The basic plot is that vampires are killing people, so the church calls in their ultimate butt kicker. Jesus appears to be about 5’2” and has no problem busting out teeth or musical numbers. After getting a hair cut, shave, and his ears pierced, he takes it to the vampires, Canadian style, with lots of badly choreographed fight scenes, dirt bikes, pool cue stabbings, and random bits of awesome.
The main bad guys are the guy who wrote the movie, and a mad scientist who looks vaguely like a young Glenn Beck. His nefarious scheme had something to do with skinning lesbians, so that they could graft the skin onto vampires so they could go out into the sun. (everyone knows lesbians are at least SPF 50).
Jesus is joined by a few staunch allies, most of who are killed the first time they try to help. Mary Magnum wears a red velour body suit, for some indecipherable reason, but her kung fu is weak, and she gets bitten quickly. (on that note, when Mary was getting bitten by the vampire, my wife said “Boy, they’re big on cleavage and straddling.” My response was “Well, who isn’t?”)

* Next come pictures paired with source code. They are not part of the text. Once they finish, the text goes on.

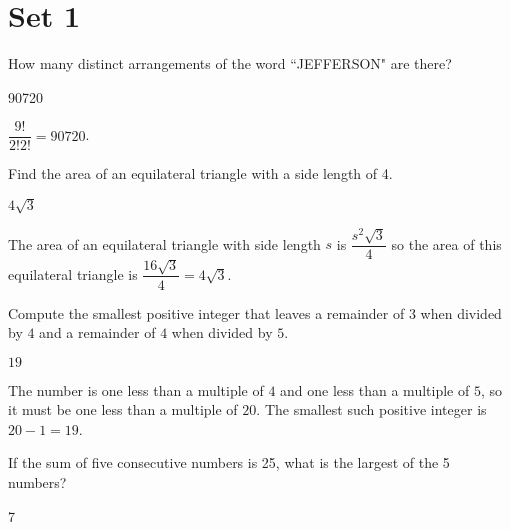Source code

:\documentclass[11pt]{article}
\begin{document}
\section*{Set 1}

\begin{problem}%
How many distinct arrangements of the word ``JEFFERSON" are there?
\end{problem}

\begin{answer}
90720
\end{answer}

\begin{solution}	
$\dfrac{9!}{2!2!} = 90720$.
\end{solution}


\begin{problem}
Find the area of an equilateral triangle with a side length of 4.
\end{problem}

\begin{answer}
$4\sqrt{3}$
\end{answer}

\begin{solution}
The area of an equilateral triangle with side length $s$ is $\dfrac{s^2\sqrt{3}}{4}$ so the area of this equilateral triangle is $\dfrac{16\sqrt{3}}{4} = 4\sqrt{3}$.
\end{solution}


\begin{problem}
Compute the smallest positive integer that leaves a remainder of $3$ when divided by $4$ and a remainder of $4$ when divided by $5$.
\end{problem}

\begin{answer}
$19$
\end{answer}

\begin{solution}
The number is one less than a multiple of $4$ and one less than a multiple of $5$, so it must be one less than a multiple of $20$. The smallest such positive integer is $20 - 1 = 19$.
\end{solution}


\begin{problem}%
If the sum of five consecutive numbers is 25, what is the largest of the 5 numbers?
\end{problem}

\begin{answer}
7
\end{answer}
\end{document}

A couple of priests, including Johnny Nukem from Guitar Hero, get similarly dispatched. Only Santos, the masked wrestler, (a fat guy in a Destro mask) is able to stay the course, kill vampires with tooth picks, and score himself a chunky girl. God himself also makes a cameo as a bowl of cherry ice cream.

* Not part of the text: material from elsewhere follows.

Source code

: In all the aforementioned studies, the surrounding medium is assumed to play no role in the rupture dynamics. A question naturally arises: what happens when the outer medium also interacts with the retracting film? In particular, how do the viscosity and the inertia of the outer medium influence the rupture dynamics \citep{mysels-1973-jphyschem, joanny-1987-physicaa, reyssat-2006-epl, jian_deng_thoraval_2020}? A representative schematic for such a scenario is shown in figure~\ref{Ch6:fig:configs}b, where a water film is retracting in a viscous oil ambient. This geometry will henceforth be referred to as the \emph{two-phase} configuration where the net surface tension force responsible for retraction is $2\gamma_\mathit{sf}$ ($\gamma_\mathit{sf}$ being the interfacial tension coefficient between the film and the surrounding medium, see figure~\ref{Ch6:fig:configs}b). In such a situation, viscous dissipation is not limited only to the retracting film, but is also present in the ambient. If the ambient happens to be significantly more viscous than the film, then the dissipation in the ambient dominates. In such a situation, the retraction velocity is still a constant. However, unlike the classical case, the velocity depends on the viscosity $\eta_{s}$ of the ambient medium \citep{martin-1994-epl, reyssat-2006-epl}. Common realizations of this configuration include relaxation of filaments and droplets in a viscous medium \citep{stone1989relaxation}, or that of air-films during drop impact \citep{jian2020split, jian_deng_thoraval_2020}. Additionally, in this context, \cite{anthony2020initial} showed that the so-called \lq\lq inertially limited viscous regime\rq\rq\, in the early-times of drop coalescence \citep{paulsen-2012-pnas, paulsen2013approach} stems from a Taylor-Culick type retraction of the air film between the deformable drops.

Yes. As you may have guessed, this is slightly blasphemous. But in the movie’s defense, it was in good silly fun, instead of that obnoxious self-righteous way movies usually treat Christianity. (isn’t it ironic that the most holier-than-thou people I’ve ever met have been atheists?) Anyway, if you judge your religion based on a B movie, or even worse, you get super offended when somebody makes jokes about your beliefs, you’ve got some serious issues. (You drew a cartoon of Mohammed with a bomb? For that we must blow up your city!!!) Just enjoy the kung-fu, skateboarding musical numbers, and get on with life.
JCVH had heart. Apparently this movie was made for about nothing, over a two year period, filming on weekends whenever they could get all their friends together. The acting varies from atrocious to okay, but you can tell that they had a lot of fun making this bad boy. It is cheese, but it is enjoyable cheese.
Thanks for the DVD. This one rocked.